Perl Weekly Challenge 235: Duplicate Zeros

These are some answers to the Week 235, Task 2, of the Perl Weekly Challenge organized by Mohammad S. Anwar.

Spoiler Alert: This weekly challenge deadline is due in a few days from now (on September 24, 2023 at 23:59). This blog post offers some solutions to this challenge. Please don’t read on if you intend to complete the challenge on your own.

Task 2: Duplicate Zeros

You are given an array of integers.

Write a script to duplicate each occurrence of ZERO in the given array and shift the remaining to the right but make sure the size of array remain the same.

Example 1

Input: @ints = (1, 0, 2, 3, 0, 4, 5, 0)
Ouput: (1, 0, 0, 2, 3, 0, 0, 4)

Example 2

Input: @ints = (1, 2, 3)
Ouput: (1, 2, 3)

Example 3

Input: @ints = (0, 3, 0, 4, 5)
Ouput: (0, 0, 3, 0, 0)

We don't really know what should happen if keeping the array size leads to the removal of the zero just added. We will assume the added zero is just chopped off, like this:

Input: @ints = (0, 3, 2, 0, 4)
Ouput: (0, 0, 3, 2, 0)

Duplicate Zeros in Raku

The duplicate-zeros subroutine uses the map function to build a new array in which any zero from the input array is repeated and other values are just copied untouched. After that, the subroutine returns a splice of the resulting array having the size of the input array.

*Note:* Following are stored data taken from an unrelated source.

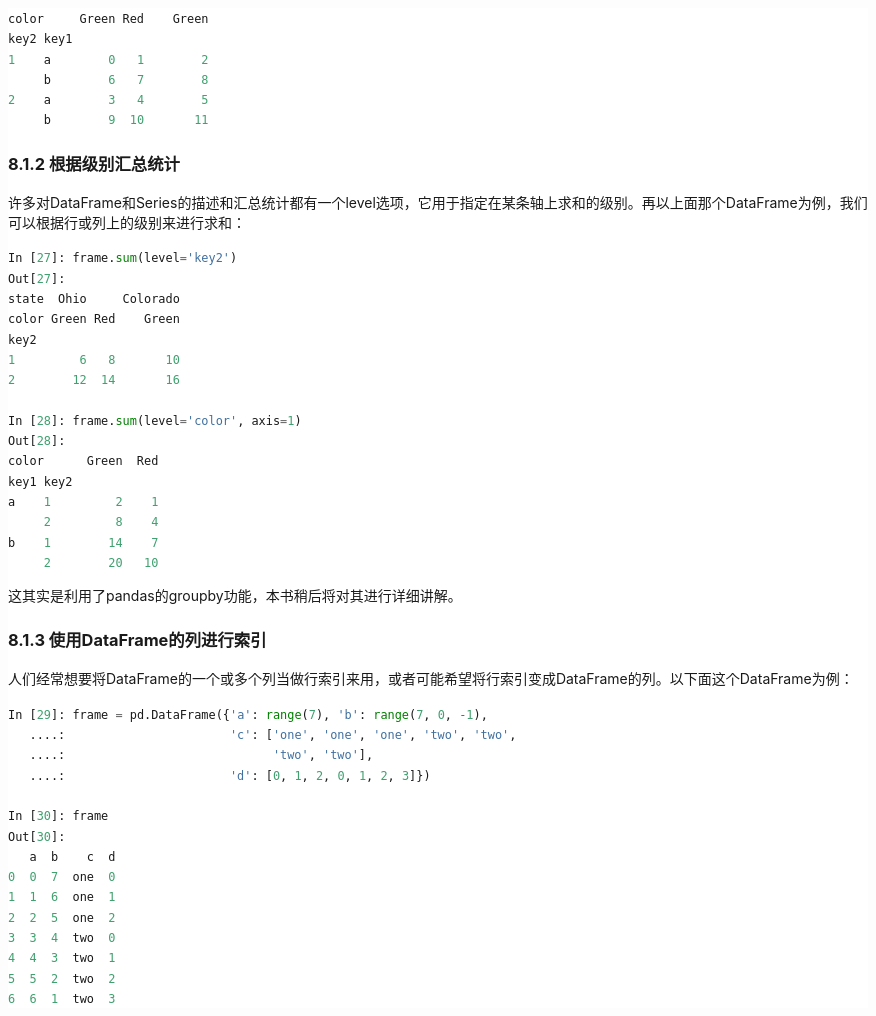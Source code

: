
 ```python
color     Green Red    Green
key2 key1                   
1    a        0   1        2
     b        6   7        8
2    a        3   4        5
     b        9  10       11
```

### 8.1.2 根据级别汇总统计

许多对DataFrame和Series的描述和汇总统计都有一个level选项，它用于指定在某条轴上求和的级别。再以上面那个DataFrame为例，我们可以根据行或列上的级别来进行求和：
```python
In [27]: frame.sum(level='key2')
Out[27]: 
state  Ohio     Colorado
color Green Red    Green
key2                    
1         6   8       10
2        12  14       16

In [28]: frame.sum(level='color', axis=1)
Out[28]: 
color      Green  Red
key1 key2            
a    1         2    1
     2         8    4
b    1        14    7
     2        20   10
```

这其实是利用了pandas的groupby功能，本书稍后将对其进行详细讲解。

### 8.1.3 使用DataFrame的列进行索引

人们经常想要将DataFrame的一个或多个列当做行索引来用，或者可能希望将行索引变成DataFrame的列。以下面这个DataFrame为例：
```python
In [29]: frame = pd.DataFrame({'a': range(7), 'b': range(7, 0, -1),
   ....:                       'c': ['one', 'one', 'one', 'two', 'two',
   ....:                             'two', 'two'],
   ....:                       'd': [0, 1, 2, 0, 1, 2, 3]})

In [30]: frame
Out[30]: 
   a  b    c  d
0  0  7  one  0
1  1  6  one  1
2  2  5  one  2
3  3  4  two  0
4  4  3  two  1
5  5  2  two  2
6  6  1  two  3
```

sub duplicate-zeros (@in) {
    my @result = map { $_ == 0 ?? |(0, 0) !! $_ }, @in;
    return @result[0..@in.end];
}

for <1 0 2 3 0 4 5 0>,  <1 2 3>, <0 3 0 4 5> -> @test {
    printf "%-18s => ", "@test[]";
    say duplicate-zeros @test;
}

This program displays the following output:

$ raku ./duplicate-zeros.raku
1 0 2 3 0 4 5 0    => (1 0 0 2 3 0 0 4)
1 2 3              => (1 2 3)
0 3 0 4 5          => (0 0 3 0 0)

Duplicate Zeros in Perl

This Perl program does the same thing as the above Raku program. Please refer to the above section for any explanation.

use strict;
use warnings;
use feature 'say';

sub duplicate_zeros {
    my @result = map { $_ == 0 ? (0, 0) : $_ } @_;
    return @result[0..$#_];
}

for my $test ([<1 0 2 3 0 4 5 0>], 
    [<1 2 3>], [<0 3 0 4 5>]) {
    printf "%-18s => ", "@$test";
    say join " ", duplicate_zeros @$test;
}

This program displays the following output:

$ perl ./duplicate-zeros.pl
1 0 2 3 0 4 5 0    => 1 0 0 2 3 0 0 4
1 2 3              => 1 2 3
0 3 0 4 5          => 0 0 3 0 0

Wrapping up

The next week Perl Weekly Challenge will start soon. If you want to participate in this challenge, please check https://perlweeklychallenge.org/ and make sure you answer the challenge before 23:59 BST (British summer time) on October 1, 2023. And, please, also spread the word about the Perl Weekly Challenge if you can.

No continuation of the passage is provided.